Depuis trois ans, la filiale de Vivendi est liée à la fondation MiSK du prince héritier Mohammed ben Salmane. Elle a ainsi organisé plusieurs événements pour promouvoir la jeunesse saoudienne et la Vision 2030, le plan qui vise à sortir le royaume de sa dépendance au pétrole. C'est également elle qui a été mandatée pour orchestrer un grand gala autour du méga projet touristique et archéologique Al-Ula lors de la venue de "MBS" en France en avril dernier.

Comme Publicis, Havas a pleinement tiré profit de l'avènement de Mohammed ben Salmane, dont l'ascension a été fulgurante depuis l'accession au trône de son père, le roi Salmane, en janvier 2015. Très soucieux de son image, le jeune prince héritier, 33 ans, a recouru ces trois dernières années à plusieurs dizaines d'agences à l'étranger et principalement aux États-Unis où Omnicom, deuxième plus important réseau d'agences de publicité et communication au monde, chapeaute une grande partie de sa com'.

Prolifération d'agences concurrentes

En France, outre Publicis et Havas, d'autres sociétés ont bénéficié de ce tropisme princier. Ainsi Image 7, l'agence de com' d'Anne Méaux, qui a conseillé François Fillon durant l'élection présidentielle de 2017, a effectué des missions pour la fondation MiSK. Elle a notamment été chargée de promouvoir la jeunesse et les femmes saoudiennes lors du Women's Forum et du salon Viva Technology qui ont eu lieu à Paris en 2017. Image 7 a également organisé le déplacement de trois journalistes, en Arabie saoudite en mars 2016, pour couvrir un exercice militaire important dans le nord-est du pays. Le contrat entre la société française et la fondation du prince a toutefois pris fin en juin dernier.

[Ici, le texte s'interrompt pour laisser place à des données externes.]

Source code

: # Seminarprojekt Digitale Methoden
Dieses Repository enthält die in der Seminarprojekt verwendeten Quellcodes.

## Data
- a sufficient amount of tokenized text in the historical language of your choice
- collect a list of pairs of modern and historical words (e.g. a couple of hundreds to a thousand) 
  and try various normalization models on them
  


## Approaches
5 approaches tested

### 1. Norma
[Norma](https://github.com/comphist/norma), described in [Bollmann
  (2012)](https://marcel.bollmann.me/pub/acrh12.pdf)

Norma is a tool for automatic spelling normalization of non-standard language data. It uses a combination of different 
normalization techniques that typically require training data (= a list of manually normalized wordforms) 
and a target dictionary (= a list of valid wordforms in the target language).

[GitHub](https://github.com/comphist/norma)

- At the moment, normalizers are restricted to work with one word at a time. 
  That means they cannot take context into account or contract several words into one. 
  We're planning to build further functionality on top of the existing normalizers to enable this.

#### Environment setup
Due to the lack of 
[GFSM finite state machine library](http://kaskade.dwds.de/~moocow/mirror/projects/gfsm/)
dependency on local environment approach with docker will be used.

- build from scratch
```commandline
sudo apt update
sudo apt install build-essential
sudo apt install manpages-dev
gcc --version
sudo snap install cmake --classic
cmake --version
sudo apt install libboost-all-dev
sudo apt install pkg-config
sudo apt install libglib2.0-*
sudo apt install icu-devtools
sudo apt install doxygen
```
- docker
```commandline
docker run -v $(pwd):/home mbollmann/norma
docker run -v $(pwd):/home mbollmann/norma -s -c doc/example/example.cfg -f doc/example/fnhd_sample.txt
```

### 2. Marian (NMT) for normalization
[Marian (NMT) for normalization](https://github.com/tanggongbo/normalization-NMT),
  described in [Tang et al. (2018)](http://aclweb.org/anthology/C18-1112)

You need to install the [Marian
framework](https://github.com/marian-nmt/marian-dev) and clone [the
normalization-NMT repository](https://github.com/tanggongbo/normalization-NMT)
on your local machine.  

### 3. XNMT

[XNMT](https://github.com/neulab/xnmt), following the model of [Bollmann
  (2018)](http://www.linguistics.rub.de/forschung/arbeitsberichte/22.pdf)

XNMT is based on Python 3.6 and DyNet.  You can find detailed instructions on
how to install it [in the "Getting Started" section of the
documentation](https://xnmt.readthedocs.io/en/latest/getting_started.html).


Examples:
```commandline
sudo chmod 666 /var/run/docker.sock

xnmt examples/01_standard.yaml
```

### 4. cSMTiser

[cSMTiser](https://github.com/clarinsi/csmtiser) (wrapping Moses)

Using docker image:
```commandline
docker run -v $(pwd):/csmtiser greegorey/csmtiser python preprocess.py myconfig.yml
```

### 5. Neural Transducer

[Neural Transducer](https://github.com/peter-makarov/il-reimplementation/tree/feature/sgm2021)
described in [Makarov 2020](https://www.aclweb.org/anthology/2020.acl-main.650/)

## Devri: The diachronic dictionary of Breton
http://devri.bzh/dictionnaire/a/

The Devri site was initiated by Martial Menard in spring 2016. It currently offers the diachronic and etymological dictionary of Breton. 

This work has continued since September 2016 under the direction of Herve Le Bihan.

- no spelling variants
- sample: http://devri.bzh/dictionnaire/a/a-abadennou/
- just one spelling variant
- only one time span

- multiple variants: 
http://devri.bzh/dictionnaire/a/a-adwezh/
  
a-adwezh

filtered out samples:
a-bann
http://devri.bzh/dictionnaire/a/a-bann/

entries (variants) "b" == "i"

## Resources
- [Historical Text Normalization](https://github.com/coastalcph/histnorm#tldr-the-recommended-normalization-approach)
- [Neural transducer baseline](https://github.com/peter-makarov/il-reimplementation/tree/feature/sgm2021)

Il en a été de même pour l'agence Steele & Holt, cofondée par Sylvain Fort, aujourd'hui conseiller en communication d'Emmanuel Macron. En février dernier, celle-ci a commencé à travailler en France pour le compte du ministère de la Culture et de l'Information saoudien. Une mission qu'elle n'assure plus depuis cet été. La filiale française du groupe de relations publiques APCO Worldwide a aussi effectué quelques missions pour le compte de Riyad dans l'Hexagone. Une prolifération d'agences qui a parfois laissé pantois les nombreux communicants français du royaume saoudien. "Il m'est arrivé de me rendre à plusieurs événements et de constater que mes concurrents étaient aussi présents, confie l'un d'eux. Le gouvernement saoudien a recours a plusieurs agences différentes et on a parfois du mal à savoir qui s'occupe de quoi".

Dans un autre registre, l’ancien président de Publicis Events Worldwide, Richard Attias, profite aussi pleinement des largesses saoudiennes. Homme orchestre du "Davos du désert", grand forum économique qu'il organise depuis l'an dernier à Riyad, l’ancien roi de l’événementiel en Afrique a perçu, selon nos informations, un chèque supérieur à 30 millions d’euros de la part du fonds souverain saoudien (PIF) pour l'édition 2017.